▸ **Your task**
If a line below includes the string "rangle", copy it.
(Beginning of Provided data)
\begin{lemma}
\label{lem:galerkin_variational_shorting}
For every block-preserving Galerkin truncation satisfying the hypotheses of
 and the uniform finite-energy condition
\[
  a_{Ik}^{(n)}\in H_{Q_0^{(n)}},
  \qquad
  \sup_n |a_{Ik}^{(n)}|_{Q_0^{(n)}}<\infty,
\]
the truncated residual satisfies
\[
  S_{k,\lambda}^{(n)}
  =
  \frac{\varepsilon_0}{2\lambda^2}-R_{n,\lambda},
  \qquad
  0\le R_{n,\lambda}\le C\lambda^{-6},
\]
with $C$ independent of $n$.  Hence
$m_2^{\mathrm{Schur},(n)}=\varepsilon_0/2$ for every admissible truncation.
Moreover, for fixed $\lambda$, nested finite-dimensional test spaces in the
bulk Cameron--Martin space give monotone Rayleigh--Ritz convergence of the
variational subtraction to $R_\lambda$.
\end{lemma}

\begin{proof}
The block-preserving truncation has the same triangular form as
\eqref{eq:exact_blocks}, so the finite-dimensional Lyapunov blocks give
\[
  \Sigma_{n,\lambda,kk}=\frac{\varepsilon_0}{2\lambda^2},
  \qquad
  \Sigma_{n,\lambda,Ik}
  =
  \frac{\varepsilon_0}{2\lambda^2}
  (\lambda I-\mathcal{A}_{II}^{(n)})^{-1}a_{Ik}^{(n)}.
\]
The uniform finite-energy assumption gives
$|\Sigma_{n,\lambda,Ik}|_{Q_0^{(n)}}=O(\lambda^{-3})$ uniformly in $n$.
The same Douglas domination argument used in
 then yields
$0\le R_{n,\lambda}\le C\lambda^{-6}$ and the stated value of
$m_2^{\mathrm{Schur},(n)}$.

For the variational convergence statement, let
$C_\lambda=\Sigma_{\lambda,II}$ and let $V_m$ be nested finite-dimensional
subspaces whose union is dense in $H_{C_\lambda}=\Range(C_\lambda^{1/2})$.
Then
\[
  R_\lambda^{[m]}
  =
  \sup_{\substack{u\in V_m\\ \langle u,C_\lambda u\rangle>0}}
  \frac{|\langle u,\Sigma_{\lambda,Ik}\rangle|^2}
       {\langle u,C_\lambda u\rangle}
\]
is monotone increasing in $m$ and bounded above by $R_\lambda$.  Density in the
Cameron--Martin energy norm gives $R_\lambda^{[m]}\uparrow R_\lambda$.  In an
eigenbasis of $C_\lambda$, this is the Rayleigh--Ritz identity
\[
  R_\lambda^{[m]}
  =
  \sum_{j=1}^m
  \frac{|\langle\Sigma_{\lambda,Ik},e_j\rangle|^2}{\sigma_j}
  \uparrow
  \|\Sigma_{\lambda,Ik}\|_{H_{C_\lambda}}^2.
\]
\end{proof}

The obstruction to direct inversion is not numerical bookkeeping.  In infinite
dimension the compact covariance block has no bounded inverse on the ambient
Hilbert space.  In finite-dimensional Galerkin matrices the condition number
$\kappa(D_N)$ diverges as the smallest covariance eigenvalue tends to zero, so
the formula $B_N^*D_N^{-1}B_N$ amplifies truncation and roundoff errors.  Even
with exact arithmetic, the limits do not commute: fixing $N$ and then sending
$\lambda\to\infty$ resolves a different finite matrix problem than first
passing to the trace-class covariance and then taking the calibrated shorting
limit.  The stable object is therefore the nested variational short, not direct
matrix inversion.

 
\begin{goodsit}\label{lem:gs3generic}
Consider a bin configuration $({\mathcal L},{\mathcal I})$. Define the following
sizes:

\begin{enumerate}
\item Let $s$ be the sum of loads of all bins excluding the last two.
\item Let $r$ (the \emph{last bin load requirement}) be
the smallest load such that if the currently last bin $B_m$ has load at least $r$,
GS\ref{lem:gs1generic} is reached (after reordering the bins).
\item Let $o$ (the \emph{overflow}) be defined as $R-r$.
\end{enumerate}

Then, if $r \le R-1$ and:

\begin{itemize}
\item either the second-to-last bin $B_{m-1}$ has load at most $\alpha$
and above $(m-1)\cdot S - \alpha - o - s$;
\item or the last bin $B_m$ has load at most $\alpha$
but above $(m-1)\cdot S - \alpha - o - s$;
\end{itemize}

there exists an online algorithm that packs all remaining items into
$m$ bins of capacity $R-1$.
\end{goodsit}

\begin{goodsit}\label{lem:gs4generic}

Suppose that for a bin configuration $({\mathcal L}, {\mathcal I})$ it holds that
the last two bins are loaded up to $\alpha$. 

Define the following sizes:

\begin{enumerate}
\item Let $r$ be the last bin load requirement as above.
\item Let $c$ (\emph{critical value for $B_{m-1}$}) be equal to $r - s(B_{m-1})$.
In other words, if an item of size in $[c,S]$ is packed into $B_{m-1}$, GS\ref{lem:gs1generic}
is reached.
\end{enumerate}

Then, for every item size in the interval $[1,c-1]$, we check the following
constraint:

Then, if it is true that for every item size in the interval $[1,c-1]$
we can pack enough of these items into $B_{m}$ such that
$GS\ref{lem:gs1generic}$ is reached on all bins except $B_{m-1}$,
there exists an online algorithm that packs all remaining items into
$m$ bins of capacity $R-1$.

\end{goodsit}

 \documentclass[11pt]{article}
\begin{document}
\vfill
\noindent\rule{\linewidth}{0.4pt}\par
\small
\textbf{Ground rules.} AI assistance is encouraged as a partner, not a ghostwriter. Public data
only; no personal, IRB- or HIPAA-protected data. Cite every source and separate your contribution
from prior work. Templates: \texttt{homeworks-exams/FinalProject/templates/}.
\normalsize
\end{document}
(End of Provided data)
▸ **Task answer**
  \sup_{\substack{u\in V_m\\ \langle u,C_\lambda u\rangle>0}}
  \frac{|\langle u,\Sigma_{\lambda,Ik}\rangle|^2}
       {\langle u,C_\lambda u\rangle}
  \frac{|\langle\Sigma_{\lambda,Ik},e_j\rangle|^2}{\sigma_j}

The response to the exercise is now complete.